What, exactly, is the policy? It applies prospectively to new H-1B petitions filed after the effective date and focused on beneficiaries outside the United States, that is, cases that require consular processing and a new visa stamp. It is not retroactive in the ordinary sense. Existing H-1B workers are not suddenly “taxed” for past filings, and routine extensions or change of status inside the US may fall outside the proclamation’s scope under agency guidance. The target is new inflow. That is where the arbitrage incentive operates most cleanly, and that is where a firm’s decision calculus is most sensitive to cost.

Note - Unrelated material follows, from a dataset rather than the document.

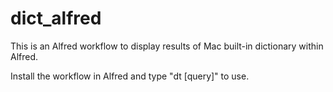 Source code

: # dict_alfred

This is an Alfred workflow to display results of Mac built-in dictionary within Alfred. 

Install the workflow in Alfred and type "dt [query]" to use.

The policy’s defenders should say, plainly, what too many politicians avoid saying. The conventional H-1B system does not generally require an employer to recruit Americans first. There are narrow attestations and limited obligations for certain heavy users, but the basic structure is not a labor certification regime. Employers post the job, file the paperwork, and if the petition is approved and the lottery permits, the worker comes. That structure has been exploited. A vast number of H-1B positions are certified at wage levels that are not what most people would call high-end talent wages. Outsourcing firms and staffing intermediaries file at volume. Some large employers lay off US workers, then hire H-1B workers, sometimes even requiring displaced employees to train replacements. This is not folklore. It is a recurring pattern documented across years and industries.
Once you see the incentive, you can predict the result. If you can fill a role with a domestic hire at $X, and you can fill it with an H-1B hire at $X minus a meaningful discount, then the legal system has created a pathway to cheaper substitution. If, in addition, the worker’s immigration status is tied to the employer, the bargain gets even better from the employer’s perspective. Mobility is reduced. The worker’s bargaining power is weakened. That is not merely unfair to American workers. It is also unfair to the foreign worker, who becomes dependent in ways inconsistent with the dignity of labor.
Here is the governing insight behind the $100K fee: do not pretend you can police motives by writing more rules. Do not imagine you can make a bureaucrat distinguish, on a file folder, between “genuine shortage” and “wage arbitrage.” Make the economics do the screening.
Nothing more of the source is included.